* [Required action]
Everything in the records should be repeated exactly.

* [Input data]
________________
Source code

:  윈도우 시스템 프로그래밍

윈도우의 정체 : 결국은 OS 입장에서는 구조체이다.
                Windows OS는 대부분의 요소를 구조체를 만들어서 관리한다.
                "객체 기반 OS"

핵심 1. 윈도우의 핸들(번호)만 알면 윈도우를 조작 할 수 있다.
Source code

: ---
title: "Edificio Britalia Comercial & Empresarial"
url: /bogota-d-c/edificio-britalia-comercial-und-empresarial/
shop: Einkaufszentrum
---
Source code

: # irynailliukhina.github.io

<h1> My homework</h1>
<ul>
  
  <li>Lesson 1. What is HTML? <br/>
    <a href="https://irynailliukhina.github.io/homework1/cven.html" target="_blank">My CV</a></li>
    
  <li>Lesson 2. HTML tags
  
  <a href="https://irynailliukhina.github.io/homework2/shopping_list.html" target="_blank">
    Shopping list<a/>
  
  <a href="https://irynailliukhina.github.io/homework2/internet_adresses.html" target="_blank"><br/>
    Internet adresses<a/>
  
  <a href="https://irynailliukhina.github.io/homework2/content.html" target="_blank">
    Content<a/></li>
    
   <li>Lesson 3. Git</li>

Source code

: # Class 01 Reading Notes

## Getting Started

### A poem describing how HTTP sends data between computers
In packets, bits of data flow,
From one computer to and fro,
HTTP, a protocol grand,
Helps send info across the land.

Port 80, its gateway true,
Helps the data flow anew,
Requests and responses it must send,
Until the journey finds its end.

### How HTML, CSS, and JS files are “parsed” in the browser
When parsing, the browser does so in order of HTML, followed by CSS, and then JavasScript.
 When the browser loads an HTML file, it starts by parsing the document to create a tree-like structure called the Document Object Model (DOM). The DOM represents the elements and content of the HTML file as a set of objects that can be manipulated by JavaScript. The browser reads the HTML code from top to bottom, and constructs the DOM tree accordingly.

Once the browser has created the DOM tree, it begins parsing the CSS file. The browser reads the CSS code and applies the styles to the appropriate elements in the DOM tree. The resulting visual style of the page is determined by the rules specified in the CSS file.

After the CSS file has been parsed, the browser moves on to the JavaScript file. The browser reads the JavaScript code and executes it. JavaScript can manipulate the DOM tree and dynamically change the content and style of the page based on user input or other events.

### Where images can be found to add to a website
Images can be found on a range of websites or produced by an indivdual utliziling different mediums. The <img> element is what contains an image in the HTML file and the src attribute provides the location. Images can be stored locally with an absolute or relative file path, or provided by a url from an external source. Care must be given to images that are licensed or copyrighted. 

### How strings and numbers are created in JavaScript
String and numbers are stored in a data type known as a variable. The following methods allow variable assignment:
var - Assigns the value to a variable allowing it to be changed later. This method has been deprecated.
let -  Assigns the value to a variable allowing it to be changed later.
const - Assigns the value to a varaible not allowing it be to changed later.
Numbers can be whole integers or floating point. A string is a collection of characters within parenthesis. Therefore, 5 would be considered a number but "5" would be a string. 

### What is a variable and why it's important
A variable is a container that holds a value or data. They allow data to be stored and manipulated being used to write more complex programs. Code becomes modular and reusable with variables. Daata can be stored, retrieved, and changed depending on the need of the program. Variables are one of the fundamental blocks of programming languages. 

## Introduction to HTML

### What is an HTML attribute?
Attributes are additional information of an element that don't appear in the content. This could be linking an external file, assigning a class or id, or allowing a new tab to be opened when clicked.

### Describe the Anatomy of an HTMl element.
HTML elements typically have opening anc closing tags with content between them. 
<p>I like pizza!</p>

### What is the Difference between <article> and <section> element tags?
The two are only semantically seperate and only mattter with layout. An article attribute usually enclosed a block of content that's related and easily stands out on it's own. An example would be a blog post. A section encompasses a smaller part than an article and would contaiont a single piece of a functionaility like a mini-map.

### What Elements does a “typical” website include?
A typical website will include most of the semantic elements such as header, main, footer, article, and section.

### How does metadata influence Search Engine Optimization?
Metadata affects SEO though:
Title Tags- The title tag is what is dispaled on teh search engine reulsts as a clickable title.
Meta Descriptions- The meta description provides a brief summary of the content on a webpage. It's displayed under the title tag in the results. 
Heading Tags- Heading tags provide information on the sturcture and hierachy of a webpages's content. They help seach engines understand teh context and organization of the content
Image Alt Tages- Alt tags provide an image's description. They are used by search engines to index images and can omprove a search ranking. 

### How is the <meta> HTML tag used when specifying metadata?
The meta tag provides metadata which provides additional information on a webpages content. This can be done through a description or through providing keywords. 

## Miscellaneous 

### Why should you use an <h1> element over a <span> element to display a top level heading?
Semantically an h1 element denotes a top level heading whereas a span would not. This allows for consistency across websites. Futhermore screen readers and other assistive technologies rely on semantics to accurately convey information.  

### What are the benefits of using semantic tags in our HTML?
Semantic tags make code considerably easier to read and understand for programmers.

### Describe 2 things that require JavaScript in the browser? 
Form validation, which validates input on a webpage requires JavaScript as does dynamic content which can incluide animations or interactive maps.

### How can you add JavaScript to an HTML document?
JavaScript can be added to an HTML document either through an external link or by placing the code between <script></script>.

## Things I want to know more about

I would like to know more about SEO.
________________
* [Response for this exercise]
Source code

:  윈도우 시스템 프로그래밍

윈도우의 정체 : 결국은 OS 입장에서는 구조체이다.
                Windows OS는 대부분의 요소를 구조체를 만들어서 관리한다.
                "객체 기반 OS"

핵심 1. 윈도우의 핸들(번호)만 알면 윈도우를 조작 할 수 있다.
Source code

: ---
title: "Edificio Britalia Comercial & Empresarial"
url: /bogota-d-c/edificio-britalia-comercial-und-empresarial/
shop: Einkaufszentrum
---
Source code

: # irynailliukhina.github.io

<h1> My homework</h1>
<ul>
  
  <li>Lesson 1. What is HTML? <br/>
    <a href="https://irynailliukhina.github.io/homework1/cven.html" target="_blank">My CV</a></li>
    
  <li>Lesson 2. HTML tags
  
  <a href="https://irynailliukhina.github.io/homework2/shopping_list.html" target="_blank">
    Shopping list<a/>
  
  <a href="https://irynailliukhina.github.io/homework2/internet_adresses.html" target="_blank"><br/>
    Internet adresses<a/>
  
  <a href="https://irynailliukhina.github.io/homework2/content.html" target="_blank">
    Content<a/></li>
    
   <li>Lesson 3. Git</li>

Source code

: # Class 01 Reading Notes

## Getting Started

### A poem describing how HTTP sends data between computers
In packets, bits of data flow,
From one computer to and fro,
HTTP, a protocol grand,
Helps send info across the land.

Port 80, its gateway true,
Helps the data flow anew,
Requests and responses it must send,
Until the journey finds its end.

### How HTML, CSS, and JS files are “parsed” in the browser
When parsing, the browser does so in order of HTML, followed by CSS, and then JavasScript.
 When the browser loads an HTML file, it starts by parsing the document to create a tree-like structure called the Document Object Model (DOM). The DOM represents the elements and content of the HTML file as a set of objects that can be manipulated by JavaScript. The browser reads the HTML code from top to bottom, and constructs the DOM tree accordingly.

Once the browser has created the DOM tree, it begins parsing the CSS file. The browser reads the CSS code and applies the styles to the appropriate elements in the DOM tree. The resulting visual style of the page is determined by the rules specified in the CSS file.

After the CSS file has been parsed, the browser moves on to the JavaScript file. The browser reads the JavaScript code and executes it. JavaScript can manipulate the DOM tree and dynamically change the content and style of the page based on user input or other events.

### Where images can be found to add to a website
Images can be found on a range of websites or produced by an indivdual utliziling different mediums. The <img> element is what contains an image in the HTML file and the src attribute provides the location. Images can be stored locally with an absolute or relative file path, or provided by a url from an external source. Care must be given to images that are licensed or copyrighted. 

### How strings and numbers are created in JavaScript
String and numbers are stored in a data type known as a variable. The following methods allow variable assignment:
var - Assigns the value to a variable allowing it to be changed later. This method has been deprecated.
let -  Assigns the value to a variable allowing it to be changed later.
const - Assigns the value to a varaible not allowing it be to changed later.
Numbers can be whole integers or floating point. A string is a collection of characters within parenthesis. Therefore, 5 would be considered a number but "5" would be a string. 

### What is a variable and why it's important
A variable is a container that holds a value or data. They allow data to be stored and manipulated being used to write more complex programs. Code becomes modular and reusable with variables. Daata can be stored, retrieved, and changed depending on the need of the program. Variables are one of the fundamental blocks of programming languages. 

## Introduction to HTML

### What is an HTML attribute?
Attributes are additional information of an element that don't appear in the content. This could be linking an external file, assigning a class or id, or allowing a new tab to be opened when clicked.

### Describe the Anatomy of an HTMl element.
HTML elements typically have opening anc closing tags with content between them. 
<p>I like pizza!</p>

### What is the Difference between <article> and <section> element tags?
The two are only semantically seperate and only mattter with layout. An article attribute usually enclosed a block of content that's related and easily stands out on it's own. An example would be a blog post. A section encompasses a smaller part than an article and would contaiont a single piece of a functionaility like a mini-map.

### What Elements does a “typical” website include?
A typical website will include most of the semantic elements such as header, main, footer, article, and section.

### How does metadata influence Search Engine Optimization?
Metadata affects SEO though:
Title Tags- The title tag is what is dispaled on teh search engine reulsts as a clickable title.
Meta Descriptions- The meta description provides a brief summary of the content on a webpage. It's displayed under the title tag in the results. 
Heading Tags- Heading tags provide information on the sturcture and hierachy of a webpages's content. They help seach engines understand teh context and organization of the content
Image Alt Tages- Alt tags provide an image's description. They are used by search engines to index images and can omprove a search ranking. 

### How is the <meta> HTML tag used when specifying metadata?
The meta tag provides metadata which provides additional information on a webpages content. This can be done through a description or through providing keywords. 

## Miscellaneous 

### Why should you use an <h1> element over a <span> element to display a top level heading?
Semantically an h1 element denotes a top level heading whereas a span would not. This allows for consistency across websites. Futhermore screen readers and other assistive technologies rely on semantics to accurately convey information.  

### What are the benefits of using semantic tags in our HTML?
Semantic tags make code considerably easier to read and understand for programmers.

### Describe 2 things that require JavaScript in the browser? 
Form validation, which validates input on a webpage requires JavaScript as does dynamic content which can incluide animations or interactive maps.

### How can you add JavaScript to an HTML document?
JavaScript can be added to an HTML document either through an external link or by placing the code between <script></script>.

## Things I want to know more about

I would like to know more about SEO.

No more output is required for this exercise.